It was one of those stories the media wanted to believe so badly. It was a story we all, in the face of rising Antisemitism, largely due to Europe’s growing Arab population, wanted to believe. News outlets from around the world breathlessly reported on the 1,000 people joined hand in hand around a Norway synagogue chanting “No to anti-Semitism, no to Islamophobia.” A post describing the evening’s events from the Muslim Public Affairs Council had more than 11,000 shares on Facebook.
What actually, happened, is far less heartwarming. Two stories have emerged about those who joined hand in hand and stole the world’s attention, and hearts. The Israeli paper Haaretz exposes the checkered past of one of the event’s organizers,
The organizers, many of them Muslims, had planned the initiative with the endorsement of the Jewish community to protest the slaying on Feb. 15 by an Islamist of a Jewish volunteer guard at the main synagogue of Copenhagen, Denmark.
Ervin Kohn, head of the Jewish community of Oslo, told JTA he thought the initiative was “extremely positive” and said it could change the dynamics of minority relations in Scandinavia.
But some members of his community said the event was tainted because of anti-Semitic statements that one of its eight organizers made in 2008, and because he said this week that he dislikes people who support Israel.
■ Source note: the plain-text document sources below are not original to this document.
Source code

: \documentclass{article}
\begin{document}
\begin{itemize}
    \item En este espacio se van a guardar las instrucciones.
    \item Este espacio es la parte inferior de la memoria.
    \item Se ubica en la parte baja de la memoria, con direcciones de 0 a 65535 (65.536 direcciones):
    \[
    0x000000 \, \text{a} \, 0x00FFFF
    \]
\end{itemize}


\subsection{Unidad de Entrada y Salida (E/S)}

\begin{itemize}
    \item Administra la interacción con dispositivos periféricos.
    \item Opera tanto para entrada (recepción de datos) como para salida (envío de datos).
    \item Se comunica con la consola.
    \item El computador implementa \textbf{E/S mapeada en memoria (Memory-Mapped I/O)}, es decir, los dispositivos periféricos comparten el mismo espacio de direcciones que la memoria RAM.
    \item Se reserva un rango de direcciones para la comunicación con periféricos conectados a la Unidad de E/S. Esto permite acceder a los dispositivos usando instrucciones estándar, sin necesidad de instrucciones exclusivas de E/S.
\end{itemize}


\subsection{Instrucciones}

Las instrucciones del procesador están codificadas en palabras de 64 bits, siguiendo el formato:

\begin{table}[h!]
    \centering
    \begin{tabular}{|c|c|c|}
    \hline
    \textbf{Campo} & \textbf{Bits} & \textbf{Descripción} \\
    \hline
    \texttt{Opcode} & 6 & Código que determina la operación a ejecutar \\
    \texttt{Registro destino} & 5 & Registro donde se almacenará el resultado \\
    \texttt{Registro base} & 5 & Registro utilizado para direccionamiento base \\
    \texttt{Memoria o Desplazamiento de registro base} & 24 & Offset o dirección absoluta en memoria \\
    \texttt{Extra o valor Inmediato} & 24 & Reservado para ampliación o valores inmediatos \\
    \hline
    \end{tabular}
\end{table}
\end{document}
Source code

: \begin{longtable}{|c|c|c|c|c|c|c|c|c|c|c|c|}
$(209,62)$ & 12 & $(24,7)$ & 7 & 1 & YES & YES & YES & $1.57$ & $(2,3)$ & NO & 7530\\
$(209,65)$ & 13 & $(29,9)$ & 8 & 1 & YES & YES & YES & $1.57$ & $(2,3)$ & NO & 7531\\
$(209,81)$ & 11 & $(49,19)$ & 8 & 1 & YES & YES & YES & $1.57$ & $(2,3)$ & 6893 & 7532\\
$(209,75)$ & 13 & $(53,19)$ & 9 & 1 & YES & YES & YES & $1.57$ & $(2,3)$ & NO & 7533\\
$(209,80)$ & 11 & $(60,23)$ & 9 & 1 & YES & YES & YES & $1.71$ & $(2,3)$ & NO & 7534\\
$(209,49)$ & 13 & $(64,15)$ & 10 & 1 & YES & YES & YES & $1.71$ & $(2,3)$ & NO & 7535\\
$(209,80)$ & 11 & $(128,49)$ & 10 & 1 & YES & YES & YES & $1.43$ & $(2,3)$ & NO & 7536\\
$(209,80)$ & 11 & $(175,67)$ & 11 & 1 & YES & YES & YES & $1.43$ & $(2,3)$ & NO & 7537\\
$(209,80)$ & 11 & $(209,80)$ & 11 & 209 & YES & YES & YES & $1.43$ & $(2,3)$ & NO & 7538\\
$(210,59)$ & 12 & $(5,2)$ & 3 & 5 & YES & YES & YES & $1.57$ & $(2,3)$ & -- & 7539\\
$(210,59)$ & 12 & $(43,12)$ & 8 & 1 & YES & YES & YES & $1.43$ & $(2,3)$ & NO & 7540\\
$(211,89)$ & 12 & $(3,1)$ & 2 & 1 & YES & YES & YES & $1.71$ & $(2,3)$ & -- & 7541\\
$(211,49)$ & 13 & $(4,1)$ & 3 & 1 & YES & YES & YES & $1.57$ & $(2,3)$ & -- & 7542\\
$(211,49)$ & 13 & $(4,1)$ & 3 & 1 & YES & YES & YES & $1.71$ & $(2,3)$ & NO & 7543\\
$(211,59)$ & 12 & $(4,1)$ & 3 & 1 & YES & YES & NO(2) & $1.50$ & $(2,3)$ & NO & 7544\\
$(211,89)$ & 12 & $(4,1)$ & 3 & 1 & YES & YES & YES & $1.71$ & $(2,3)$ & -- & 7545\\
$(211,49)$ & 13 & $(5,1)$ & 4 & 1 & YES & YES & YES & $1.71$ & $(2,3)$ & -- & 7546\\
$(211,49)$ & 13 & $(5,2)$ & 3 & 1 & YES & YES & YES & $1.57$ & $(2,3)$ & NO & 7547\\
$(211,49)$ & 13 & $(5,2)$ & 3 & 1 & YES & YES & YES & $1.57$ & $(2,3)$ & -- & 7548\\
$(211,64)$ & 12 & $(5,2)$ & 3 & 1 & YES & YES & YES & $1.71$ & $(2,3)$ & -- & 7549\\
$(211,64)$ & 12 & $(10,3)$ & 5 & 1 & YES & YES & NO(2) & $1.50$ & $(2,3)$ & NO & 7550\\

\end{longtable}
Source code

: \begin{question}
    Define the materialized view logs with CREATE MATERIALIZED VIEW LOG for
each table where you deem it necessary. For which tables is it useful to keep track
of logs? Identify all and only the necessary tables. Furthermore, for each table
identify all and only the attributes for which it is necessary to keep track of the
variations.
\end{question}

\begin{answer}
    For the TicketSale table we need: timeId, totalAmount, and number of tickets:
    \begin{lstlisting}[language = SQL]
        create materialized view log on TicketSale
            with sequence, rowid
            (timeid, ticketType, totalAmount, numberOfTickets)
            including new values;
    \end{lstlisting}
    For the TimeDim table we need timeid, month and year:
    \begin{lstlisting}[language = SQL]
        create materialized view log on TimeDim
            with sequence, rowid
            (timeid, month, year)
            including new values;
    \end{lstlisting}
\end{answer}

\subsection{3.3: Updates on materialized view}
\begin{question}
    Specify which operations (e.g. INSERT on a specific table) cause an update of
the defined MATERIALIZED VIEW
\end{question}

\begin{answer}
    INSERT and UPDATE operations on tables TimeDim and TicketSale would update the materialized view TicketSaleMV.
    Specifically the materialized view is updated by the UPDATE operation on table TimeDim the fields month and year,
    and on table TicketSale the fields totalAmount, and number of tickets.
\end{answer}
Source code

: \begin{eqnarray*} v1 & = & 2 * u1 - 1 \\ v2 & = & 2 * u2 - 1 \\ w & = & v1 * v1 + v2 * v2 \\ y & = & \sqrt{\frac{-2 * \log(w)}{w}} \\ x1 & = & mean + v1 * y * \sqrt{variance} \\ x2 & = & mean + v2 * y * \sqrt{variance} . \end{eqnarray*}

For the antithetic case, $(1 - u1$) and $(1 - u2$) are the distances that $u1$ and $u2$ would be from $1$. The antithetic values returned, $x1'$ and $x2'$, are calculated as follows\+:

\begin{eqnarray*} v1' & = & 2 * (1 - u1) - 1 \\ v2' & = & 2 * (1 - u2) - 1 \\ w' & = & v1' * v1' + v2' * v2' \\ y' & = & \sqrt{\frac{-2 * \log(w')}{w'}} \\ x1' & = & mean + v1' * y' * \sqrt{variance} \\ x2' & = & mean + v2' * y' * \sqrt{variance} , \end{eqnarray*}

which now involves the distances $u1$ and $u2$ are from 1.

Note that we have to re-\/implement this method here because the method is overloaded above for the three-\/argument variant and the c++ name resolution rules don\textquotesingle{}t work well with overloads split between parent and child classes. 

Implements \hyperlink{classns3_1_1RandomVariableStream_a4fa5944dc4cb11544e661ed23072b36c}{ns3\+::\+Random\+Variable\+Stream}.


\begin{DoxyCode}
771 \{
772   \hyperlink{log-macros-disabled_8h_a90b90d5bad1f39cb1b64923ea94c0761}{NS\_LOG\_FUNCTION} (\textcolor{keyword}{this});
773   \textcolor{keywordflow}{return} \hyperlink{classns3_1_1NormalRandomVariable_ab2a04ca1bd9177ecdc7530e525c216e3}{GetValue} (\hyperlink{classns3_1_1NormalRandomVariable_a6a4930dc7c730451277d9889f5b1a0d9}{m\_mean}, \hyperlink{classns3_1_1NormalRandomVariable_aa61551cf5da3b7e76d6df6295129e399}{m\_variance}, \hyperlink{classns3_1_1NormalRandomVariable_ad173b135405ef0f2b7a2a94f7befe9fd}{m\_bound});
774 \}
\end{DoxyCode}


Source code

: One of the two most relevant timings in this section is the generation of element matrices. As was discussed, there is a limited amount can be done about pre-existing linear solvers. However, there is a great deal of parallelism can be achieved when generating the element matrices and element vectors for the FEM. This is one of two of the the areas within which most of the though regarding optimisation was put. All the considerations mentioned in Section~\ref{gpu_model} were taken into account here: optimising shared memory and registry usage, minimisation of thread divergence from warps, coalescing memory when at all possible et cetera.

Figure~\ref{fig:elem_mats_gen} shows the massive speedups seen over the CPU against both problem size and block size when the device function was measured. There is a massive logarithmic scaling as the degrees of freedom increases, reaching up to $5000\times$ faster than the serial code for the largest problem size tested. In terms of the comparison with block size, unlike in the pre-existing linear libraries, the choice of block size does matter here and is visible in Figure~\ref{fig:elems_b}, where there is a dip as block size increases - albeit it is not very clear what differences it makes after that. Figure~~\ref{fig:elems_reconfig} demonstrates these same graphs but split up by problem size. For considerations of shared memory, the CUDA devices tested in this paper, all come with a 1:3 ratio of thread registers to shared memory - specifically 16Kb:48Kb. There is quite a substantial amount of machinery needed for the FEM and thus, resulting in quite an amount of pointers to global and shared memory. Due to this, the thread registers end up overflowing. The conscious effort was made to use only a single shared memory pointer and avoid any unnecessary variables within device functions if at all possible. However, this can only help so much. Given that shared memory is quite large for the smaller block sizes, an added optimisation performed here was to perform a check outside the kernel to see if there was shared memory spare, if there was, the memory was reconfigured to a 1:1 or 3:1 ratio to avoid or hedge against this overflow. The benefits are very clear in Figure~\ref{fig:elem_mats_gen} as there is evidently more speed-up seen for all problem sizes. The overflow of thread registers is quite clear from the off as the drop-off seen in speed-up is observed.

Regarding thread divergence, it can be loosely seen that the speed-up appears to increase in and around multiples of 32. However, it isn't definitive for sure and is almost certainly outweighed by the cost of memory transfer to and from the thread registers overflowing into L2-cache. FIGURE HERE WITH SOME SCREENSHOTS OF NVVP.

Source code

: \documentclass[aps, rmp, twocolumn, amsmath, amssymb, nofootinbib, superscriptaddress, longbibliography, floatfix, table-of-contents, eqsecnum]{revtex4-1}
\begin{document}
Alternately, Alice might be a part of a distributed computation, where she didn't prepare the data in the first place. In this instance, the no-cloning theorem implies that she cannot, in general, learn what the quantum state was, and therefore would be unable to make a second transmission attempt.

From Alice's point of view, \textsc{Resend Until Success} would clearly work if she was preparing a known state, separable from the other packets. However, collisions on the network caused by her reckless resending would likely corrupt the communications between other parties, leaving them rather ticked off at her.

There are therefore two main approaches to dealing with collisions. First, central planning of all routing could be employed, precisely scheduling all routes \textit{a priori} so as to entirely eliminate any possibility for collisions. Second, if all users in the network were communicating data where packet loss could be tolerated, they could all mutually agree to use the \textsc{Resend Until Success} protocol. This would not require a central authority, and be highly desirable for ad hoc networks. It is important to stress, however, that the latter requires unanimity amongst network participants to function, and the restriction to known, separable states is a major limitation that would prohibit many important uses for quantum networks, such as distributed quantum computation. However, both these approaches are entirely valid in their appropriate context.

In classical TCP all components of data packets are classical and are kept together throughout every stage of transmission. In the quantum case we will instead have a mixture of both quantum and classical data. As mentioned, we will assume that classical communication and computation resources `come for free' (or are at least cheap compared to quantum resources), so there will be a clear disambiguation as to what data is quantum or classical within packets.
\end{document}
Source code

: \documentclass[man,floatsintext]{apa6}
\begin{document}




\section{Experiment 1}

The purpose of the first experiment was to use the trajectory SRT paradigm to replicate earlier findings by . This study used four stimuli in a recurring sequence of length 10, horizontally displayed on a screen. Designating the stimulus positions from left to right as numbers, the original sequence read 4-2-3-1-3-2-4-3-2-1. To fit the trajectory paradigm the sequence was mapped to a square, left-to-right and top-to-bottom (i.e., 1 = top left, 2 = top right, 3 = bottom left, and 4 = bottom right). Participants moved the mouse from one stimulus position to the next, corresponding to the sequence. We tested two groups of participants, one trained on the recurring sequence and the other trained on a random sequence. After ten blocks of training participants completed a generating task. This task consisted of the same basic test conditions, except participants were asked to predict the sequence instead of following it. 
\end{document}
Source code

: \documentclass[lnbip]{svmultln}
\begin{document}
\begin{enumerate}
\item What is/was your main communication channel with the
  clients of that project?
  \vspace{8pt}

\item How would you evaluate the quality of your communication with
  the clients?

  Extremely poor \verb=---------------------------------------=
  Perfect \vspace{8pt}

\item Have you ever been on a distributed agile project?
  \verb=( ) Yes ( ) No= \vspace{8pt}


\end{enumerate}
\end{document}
Ali Chishti confirmed on Saturday in an interview with Verdens Gang, a highbrow Norwegian newspaper, that he delivered on March 22, 2008, in Oslo a speech on the alleged involvement of Jews in planning the 9/11 Twin Towers bombings in New York. The speech’s title was: ”Therefore I Hate Jews and Gays,” the paper reported, though Chishti said he was not the one who came up with the title.
“There were several thousand Jews away from work in the World Trade Center, and why there were more Jews in Mumbai when Pakistani terrorists attacked than usual?” he said then, repeating the conspiracy theory that Jews knew in advance of the attack that killed thousands. “Jews are a small group, but everyone knows that they have a lot of power,” he said.
Chishti has since repudiated the previously unreported remarks, but it’s too late to undo the damage they’ve done to his image.
Were there really 1,000 Muslims joined hand in hand? Breitbart reports on the real number, which, according to eyewitnesses, was significantly lower,
According to a local eyewitness, only about 20 or so Muslims formed the “ring of peace” around the Oslo synagogue. In fact, pictures from multiple angles show that there wasn’t enough people to form a ring, so the locals instead formed a horizontal line in front of the synagogue.
A tale of one thousand Muslims joined together in Norway is thus a story about twenty individuals, one of whom used the event as cover for his well-documented Antisemitism. Don’t hold your breath for the media to revise its story, however.